Problem description: Where the word "assets" occurs in a line of the listing, please copy the line.

========

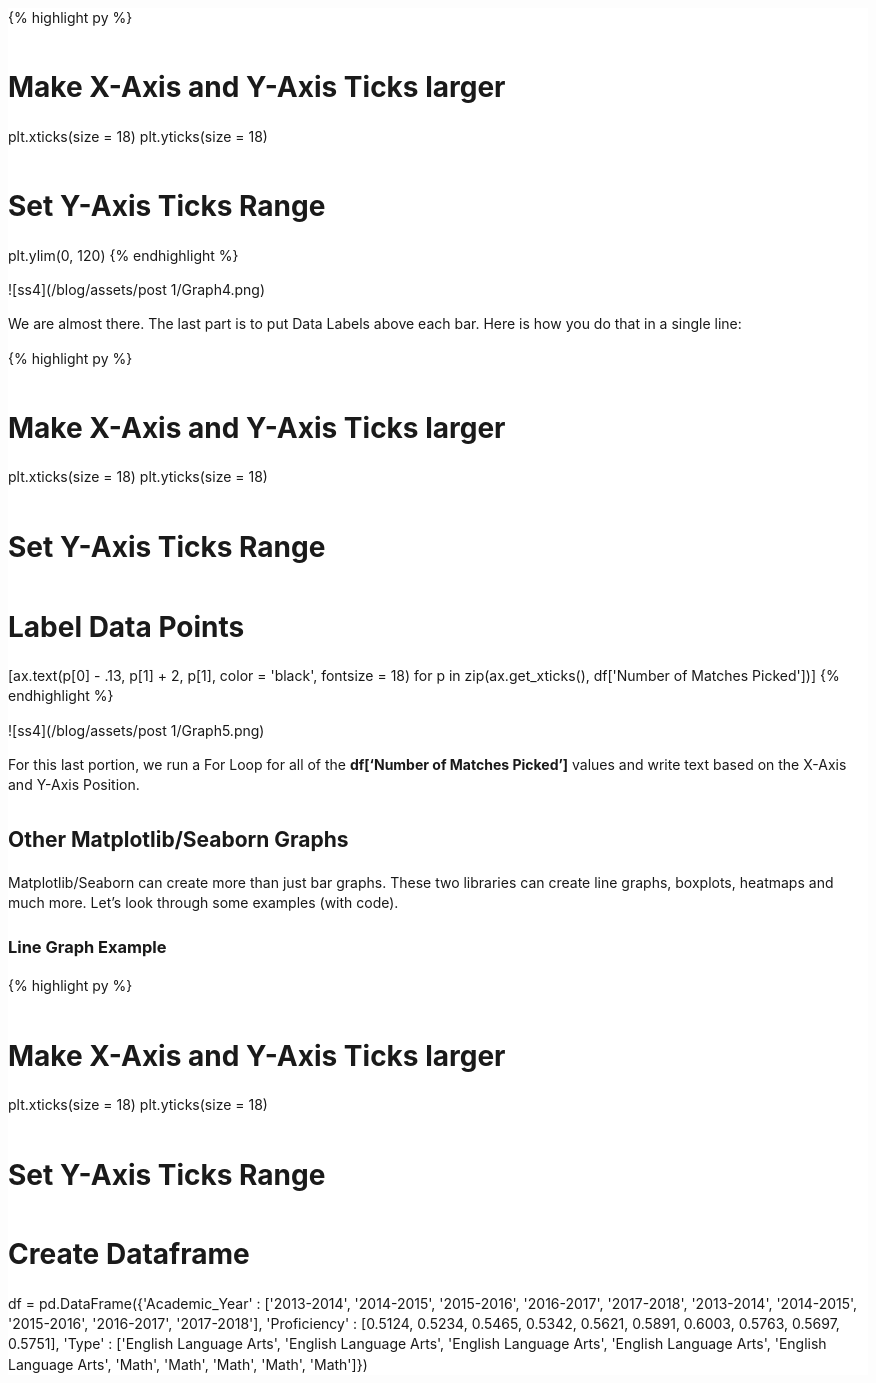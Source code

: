 
{% highlight py %}
# Make X-Axis and Y-Axis Ticks larger
plt.xticks(size = 18)
plt.yticks(size = 18)

# Set Y-Axis Ticks Range
plt.ylim(0, 120)
{% endhighlight %}

![ss4](/blog/assets/post 1/Graph4.png)

We are almost there. The last part is to put Data Labels above each bar. Here is how you do that in a single line:

{% highlight py %}
# Make X-Axis and Y-Axis Ticks larger
plt.xticks(size = 18)
plt.yticks(size = 18)

# Set Y-Axis Ticks Range
# Label Data Points
[ax.text(p[0] - .13, p[1] + 2, p[1], color = 'black', fontsize = 18) for p in zip(ax.get_xticks(), df['Number of Matches Picked'])]
{% endhighlight %}

![ss4](/blog/assets/post 1/Graph5.png)

For this last portion, we run a For Loop for all of the **df[‘Number of Matches Picked’]** values and write text based on the X-Axis and Y-Axis Position.

## Other Matplotlib/Seaborn Graphs

Matplotlib/Seaborn can create more than just bar graphs. These two libraries can create line graphs, boxplots, heatmaps and much more. Let’s look through some examples (with code).

### Line Graph Example
{% highlight py %}
# Make X-Axis and Y-Axis Ticks larger
plt.xticks(size = 18)
plt.yticks(size = 18)

# Set Y-Axis Ticks Range
# Create Dataframe
df = pd.DataFrame({'Academic_Year' : ['2013-2014', '2014-2015', '2015-2016', '2016-2017', '2017-2018',
 '2013-2014', '2014-2015', '2015-2016', '2016-2017', '2017-2018'],
 'Proficiency' : [0.5124, 0.5234, 0.5465, 0.5342, 0.5621,
 0.5891, 0.6003, 0.5763, 0.5697, 0.5751],
 'Type' : ['English Language Arts', 'English Language Arts', 'English Language Arts', 'English Language Arts', 'English Language Arts',
 'Math', 'Math', 'Math', 'Math', 'Math']})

========

Task response:
![ss4](/blog/assets/post 1/Graph4.png)
![ss4](/blog/assets/post 1/Graph5.png)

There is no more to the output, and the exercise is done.